Stored data entries

-*-

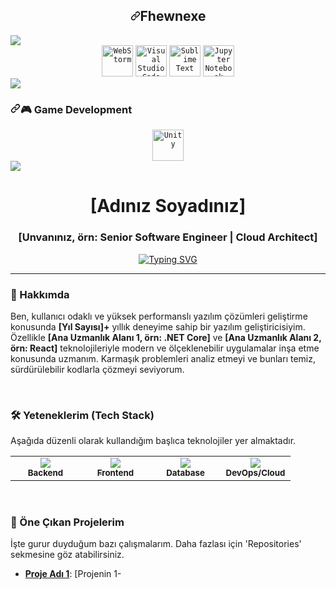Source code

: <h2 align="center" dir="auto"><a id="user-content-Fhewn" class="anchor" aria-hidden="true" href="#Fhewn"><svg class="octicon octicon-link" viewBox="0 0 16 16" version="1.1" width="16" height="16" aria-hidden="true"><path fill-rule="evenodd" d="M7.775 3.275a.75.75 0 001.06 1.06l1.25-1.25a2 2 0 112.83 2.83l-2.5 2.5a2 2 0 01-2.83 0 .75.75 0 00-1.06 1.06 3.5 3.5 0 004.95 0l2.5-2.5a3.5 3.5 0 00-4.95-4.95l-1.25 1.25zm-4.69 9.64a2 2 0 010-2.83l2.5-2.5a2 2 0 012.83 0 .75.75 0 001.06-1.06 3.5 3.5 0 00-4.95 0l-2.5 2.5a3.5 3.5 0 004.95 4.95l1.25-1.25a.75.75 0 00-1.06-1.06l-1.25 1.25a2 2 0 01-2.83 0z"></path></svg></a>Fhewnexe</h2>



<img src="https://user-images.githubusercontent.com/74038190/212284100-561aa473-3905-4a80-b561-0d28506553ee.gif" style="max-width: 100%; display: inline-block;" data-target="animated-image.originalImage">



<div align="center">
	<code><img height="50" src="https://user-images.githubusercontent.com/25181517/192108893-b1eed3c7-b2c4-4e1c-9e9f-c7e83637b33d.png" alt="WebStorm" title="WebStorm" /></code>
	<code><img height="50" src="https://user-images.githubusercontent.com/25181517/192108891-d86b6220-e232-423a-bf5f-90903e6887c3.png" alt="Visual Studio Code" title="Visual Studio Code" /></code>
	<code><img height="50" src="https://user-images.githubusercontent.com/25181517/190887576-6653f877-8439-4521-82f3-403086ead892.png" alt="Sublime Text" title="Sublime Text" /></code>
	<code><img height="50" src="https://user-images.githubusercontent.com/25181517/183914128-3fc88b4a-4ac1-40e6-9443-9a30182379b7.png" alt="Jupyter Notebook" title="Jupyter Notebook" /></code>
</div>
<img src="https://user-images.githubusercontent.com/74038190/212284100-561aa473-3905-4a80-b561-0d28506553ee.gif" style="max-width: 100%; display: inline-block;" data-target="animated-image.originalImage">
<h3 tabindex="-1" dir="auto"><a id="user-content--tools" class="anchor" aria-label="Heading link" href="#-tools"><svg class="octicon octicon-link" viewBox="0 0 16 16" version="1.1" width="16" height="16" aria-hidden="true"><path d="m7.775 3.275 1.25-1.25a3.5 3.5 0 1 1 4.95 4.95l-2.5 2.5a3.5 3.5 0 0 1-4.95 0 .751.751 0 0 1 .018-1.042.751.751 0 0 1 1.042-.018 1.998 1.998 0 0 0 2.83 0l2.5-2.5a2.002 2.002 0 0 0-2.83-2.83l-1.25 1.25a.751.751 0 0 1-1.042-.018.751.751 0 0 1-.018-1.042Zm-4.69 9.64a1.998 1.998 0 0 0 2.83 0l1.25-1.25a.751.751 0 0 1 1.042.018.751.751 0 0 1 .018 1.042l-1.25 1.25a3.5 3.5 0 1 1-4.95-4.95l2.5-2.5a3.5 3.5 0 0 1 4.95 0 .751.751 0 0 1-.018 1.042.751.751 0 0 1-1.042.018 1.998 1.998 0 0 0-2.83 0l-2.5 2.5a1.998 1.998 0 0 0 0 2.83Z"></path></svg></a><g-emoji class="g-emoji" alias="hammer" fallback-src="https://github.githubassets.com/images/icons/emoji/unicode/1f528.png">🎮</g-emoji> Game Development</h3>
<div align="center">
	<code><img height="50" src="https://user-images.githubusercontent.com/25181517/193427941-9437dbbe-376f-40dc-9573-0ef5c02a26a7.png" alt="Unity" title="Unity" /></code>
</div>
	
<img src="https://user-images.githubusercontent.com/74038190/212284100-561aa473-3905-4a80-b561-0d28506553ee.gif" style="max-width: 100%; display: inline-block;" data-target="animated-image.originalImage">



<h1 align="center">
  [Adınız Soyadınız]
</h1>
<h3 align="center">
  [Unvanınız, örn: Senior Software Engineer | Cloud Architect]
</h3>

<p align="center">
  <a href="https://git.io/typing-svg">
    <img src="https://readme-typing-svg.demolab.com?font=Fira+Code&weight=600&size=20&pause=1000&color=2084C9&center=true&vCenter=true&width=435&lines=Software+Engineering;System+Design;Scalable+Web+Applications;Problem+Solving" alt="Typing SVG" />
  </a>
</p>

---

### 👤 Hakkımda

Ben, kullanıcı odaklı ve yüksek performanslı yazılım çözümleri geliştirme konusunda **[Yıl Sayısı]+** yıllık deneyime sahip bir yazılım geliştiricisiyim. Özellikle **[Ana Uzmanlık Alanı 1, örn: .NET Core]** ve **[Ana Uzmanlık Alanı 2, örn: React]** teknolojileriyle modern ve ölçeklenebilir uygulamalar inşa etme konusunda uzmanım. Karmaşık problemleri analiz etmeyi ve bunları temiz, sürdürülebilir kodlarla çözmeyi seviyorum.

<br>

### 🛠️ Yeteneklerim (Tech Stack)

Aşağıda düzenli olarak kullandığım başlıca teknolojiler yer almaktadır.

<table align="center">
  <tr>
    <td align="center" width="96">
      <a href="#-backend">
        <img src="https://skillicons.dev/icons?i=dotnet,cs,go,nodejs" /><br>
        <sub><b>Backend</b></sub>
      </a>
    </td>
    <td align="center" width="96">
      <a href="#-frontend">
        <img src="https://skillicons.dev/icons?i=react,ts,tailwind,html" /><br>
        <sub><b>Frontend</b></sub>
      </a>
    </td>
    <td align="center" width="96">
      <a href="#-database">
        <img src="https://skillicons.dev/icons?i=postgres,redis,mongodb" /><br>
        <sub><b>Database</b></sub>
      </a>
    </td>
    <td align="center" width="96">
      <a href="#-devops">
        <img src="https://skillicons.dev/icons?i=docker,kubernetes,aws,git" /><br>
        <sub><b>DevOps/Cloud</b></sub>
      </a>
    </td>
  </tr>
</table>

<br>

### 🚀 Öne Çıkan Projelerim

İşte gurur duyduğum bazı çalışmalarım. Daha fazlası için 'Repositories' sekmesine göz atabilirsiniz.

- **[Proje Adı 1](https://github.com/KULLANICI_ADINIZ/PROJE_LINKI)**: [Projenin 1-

-*-

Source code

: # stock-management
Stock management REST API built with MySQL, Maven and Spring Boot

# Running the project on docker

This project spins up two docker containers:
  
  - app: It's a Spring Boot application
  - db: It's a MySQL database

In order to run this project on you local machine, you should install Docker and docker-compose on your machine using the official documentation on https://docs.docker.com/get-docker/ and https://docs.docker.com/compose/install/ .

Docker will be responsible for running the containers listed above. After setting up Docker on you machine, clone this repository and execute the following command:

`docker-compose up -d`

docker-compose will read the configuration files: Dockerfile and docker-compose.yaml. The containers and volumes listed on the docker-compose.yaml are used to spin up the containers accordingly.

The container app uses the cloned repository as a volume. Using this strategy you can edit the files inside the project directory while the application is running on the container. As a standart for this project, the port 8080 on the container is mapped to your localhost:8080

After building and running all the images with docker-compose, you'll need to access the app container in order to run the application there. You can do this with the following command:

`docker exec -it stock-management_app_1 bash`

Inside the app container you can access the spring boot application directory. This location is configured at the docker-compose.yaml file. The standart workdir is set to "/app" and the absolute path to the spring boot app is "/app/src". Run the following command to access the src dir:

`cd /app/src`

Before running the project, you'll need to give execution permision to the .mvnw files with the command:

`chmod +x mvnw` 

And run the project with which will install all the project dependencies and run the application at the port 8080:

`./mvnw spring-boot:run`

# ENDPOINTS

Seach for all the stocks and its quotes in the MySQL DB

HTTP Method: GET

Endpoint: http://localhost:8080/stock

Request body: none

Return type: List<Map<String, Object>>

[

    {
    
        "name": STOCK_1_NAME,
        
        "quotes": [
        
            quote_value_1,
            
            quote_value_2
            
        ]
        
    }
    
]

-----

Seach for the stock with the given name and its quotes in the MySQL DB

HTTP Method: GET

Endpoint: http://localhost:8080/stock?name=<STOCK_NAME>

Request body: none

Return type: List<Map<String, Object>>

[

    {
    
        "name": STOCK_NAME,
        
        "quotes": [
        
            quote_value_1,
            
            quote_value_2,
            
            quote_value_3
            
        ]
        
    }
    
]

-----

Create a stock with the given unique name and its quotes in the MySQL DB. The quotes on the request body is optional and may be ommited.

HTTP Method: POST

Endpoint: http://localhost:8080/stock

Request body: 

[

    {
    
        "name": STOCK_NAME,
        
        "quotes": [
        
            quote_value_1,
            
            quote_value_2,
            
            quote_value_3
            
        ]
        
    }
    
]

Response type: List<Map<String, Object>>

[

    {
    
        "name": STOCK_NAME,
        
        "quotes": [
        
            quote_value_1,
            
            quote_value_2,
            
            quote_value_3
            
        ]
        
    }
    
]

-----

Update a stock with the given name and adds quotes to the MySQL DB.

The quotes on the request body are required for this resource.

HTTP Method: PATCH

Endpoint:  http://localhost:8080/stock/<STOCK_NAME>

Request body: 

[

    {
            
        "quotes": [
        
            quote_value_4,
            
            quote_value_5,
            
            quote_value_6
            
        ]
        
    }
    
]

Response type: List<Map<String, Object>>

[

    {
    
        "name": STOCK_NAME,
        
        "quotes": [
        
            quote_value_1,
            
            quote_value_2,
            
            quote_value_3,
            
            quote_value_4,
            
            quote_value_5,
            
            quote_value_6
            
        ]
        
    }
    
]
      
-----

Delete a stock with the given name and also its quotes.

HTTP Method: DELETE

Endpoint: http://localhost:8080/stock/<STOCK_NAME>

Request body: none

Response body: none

-*-

> _Task statement_: In the records above, find each line that holds the word "with"; copy all such lines.

> _Output of the task_:
Stock management REST API built with MySQL, Maven and Spring Boot
After building and running all the images with docker-compose, you'll need to access the app container in order to run the application there. You can do this with the following command:
Before running the project, you'll need to give execution permision to the .mvnw files with the command:
And run the project with which will install all the project dependencies and run the application at the port 8080:
Seach for the stock with the given name and its quotes in the MySQL DB
Create a stock with the given unique name and its quotes in the MySQL DB. The quotes on the request body is optional and may be ommited.
Update a stock with the given name and adds quotes to the MySQL DB.
Delete a stock with the given name and also its quotes.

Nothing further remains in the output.